_Exercise_: An exact transcription of the records is required, minus any images.

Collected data

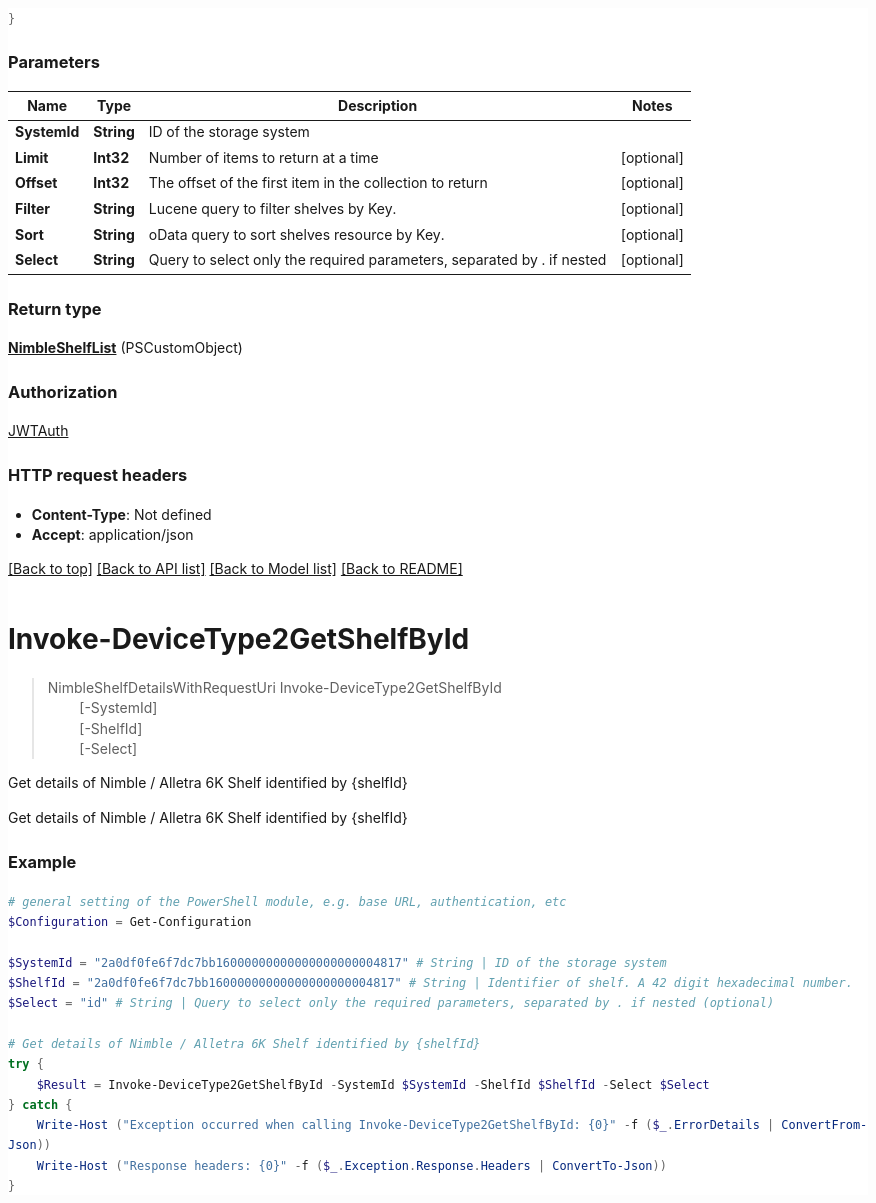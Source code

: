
 ```powershell
}
```

### Parameters

Name | Type | Description  | Notes
------------- | ------------- | ------------- | -------------
 **SystemId** | **String**| ID of the storage system | 
 **Limit** | **Int32**| Number of items to return at a time | [optional] 
 **Offset** | **Int32**| The offset of the first item in the collection to return | [optional] 
 **Filter** | **String**| Lucene query to filter shelves by Key. | [optional] 
 **Sort** | **String**| oData query to sort shelves resource by Key. | [optional] 
 **Select** | **String**| Query to select only the required parameters, separated by . if nested | [optional] 

### Return type

[**NimbleShelfList**](NimbleShelfList.md) (PSCustomObject)

### Authorization

[JWTAuth](../README.md#JWTAuth)

### HTTP request headers

 - **Content-Type**: Not defined
 - **Accept**: application/json

[[Back to top]](#) [[Back to API list]](../README.md#documentation-for-api-endpoints) [[Back to Model list]](../README.md#documentation-for-models) [[Back to README]](../README.md)

<a id="Invoke-DeviceType2GetShelfById"></a>
# **Invoke-DeviceType2GetShelfById**
> NimbleShelfDetailsWithRequestUri Invoke-DeviceType2GetShelfById<br>
> &nbsp;&nbsp;&nbsp;&nbsp;&nbsp;&nbsp;&nbsp;&nbsp;[-SystemId] <String><br>
> &nbsp;&nbsp;&nbsp;&nbsp;&nbsp;&nbsp;&nbsp;&nbsp;[-ShelfId] <String><br>
> &nbsp;&nbsp;&nbsp;&nbsp;&nbsp;&nbsp;&nbsp;&nbsp;[-Select] <String><br>

Get details of Nimble / Alletra 6K Shelf identified by {shelfId}

Get details of Nimble / Alletra 6K Shelf identified by {shelfId}

### Example
```powershell
# general setting of the PowerShell module, e.g. base URL, authentication, etc
$Configuration = Get-Configuration

$SystemId = "2a0df0fe6f7dc7bb16000000000000000000004817" # String | ID of the storage system
$ShelfId = "2a0df0fe6f7dc7bb16000000000000000000004817" # String | Identifier of shelf. A 42 digit hexadecimal number.
$Select = "id" # String | Query to select only the required parameters, separated by . if nested (optional)

# Get details of Nimble / Alletra 6K Shelf identified by {shelfId}
try {
    $Result = Invoke-DeviceType2GetShelfById -SystemId $SystemId -ShelfId $ShelfId -Select $Select
} catch {
    Write-Host ("Exception occurred when calling Invoke-DeviceType2GetShelfById: {0}" -f ($_.ErrorDetails | ConvertFrom-Json))
    Write-Host ("Response headers: {0}" -f ($_.Exception.Response.Headers | ConvertTo-Json))
}
```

_Exercise output_:
Source code

:
 ```powershell
}
```

### Parameters

Name | Type | Description  | Notes
------------- | ------------- | ------------- | -------------
 **SystemId** | **String**| ID of the storage system | 
 **Limit** | **Int32**| Number of items to return at a time | [optional] 
 **Offset** | **Int32**| The offset of the first item in the collection to return | [optional] 
 **Filter** | **String**| Lucene query to filter shelves by Key. | [optional] 
 **Sort** | **String**| oData query to sort shelves resource by Key. | [optional] 
 **Select** | **String**| Query to select only the required parameters, separated by . if nested | [optional] 

### Return type

[**NimbleShelfList**](NimbleShelfList.md) (PSCustomObject)

### Authorization

[JWTAuth](../README.md#JWTAuth)

### HTTP request headers

 - **Content-Type**: Not defined
 - **Accept**: application/json

[[Back to top]](#) [[Back to API list]](../README.md#documentation-for-api-endpoints) [[Back to Model list]](../README.md#documentation-for-models) [[Back to README]](../README.md)

<a id="Invoke-DeviceType2GetShelfById"></a>
# **Invoke-DeviceType2GetShelfById**
> NimbleShelfDetailsWithRequestUri Invoke-DeviceType2GetShelfById<br>
> &nbsp;&nbsp;&nbsp;&nbsp;&nbsp;&nbsp;&nbsp;&nbsp;[-SystemId] <String><br>
> &nbsp;&nbsp;&nbsp;&nbsp;&nbsp;&nbsp;&nbsp;&nbsp;[-ShelfId] <String><br>
> &nbsp;&nbsp;&nbsp;&nbsp;&nbsp;&nbsp;&nbsp;&nbsp;[-Select] <String><br>

Get details of Nimble / Alletra 6K Shelf identified by {shelfId}

Get details of Nimble / Alletra 6K Shelf identified by {shelfId}

### Example
```powershell
# general setting of the PowerShell module, e.g. base URL, authentication, etc
$Configuration = Get-Configuration

$SystemId = "2a0df0fe6f7dc7bb16000000000000000000004817" # String | ID of the storage system
$ShelfId = "2a0df0fe6f7dc7bb16000000000000000000004817" # String | Identifier of shelf. A 42 digit hexadecimal number.
$Select = "id" # String | Query to select only the required parameters, separated by . if nested (optional)

# Get details of Nimble / Alletra 6K Shelf identified by {shelfId}
try {
    $Result = Invoke-DeviceType2GetShelfById -SystemId $SystemId -ShelfId $ShelfId -Select $Select
} catch {
    Write-Host ("Exception occurred when calling Invoke-DeviceType2GetShelfById: {0}" -f ($_.ErrorDetails | ConvertFrom-Json))
    Write-Host ("Response headers: {0}" -f ($_.Exception.Response.Headers | ConvertTo-Json))
}
```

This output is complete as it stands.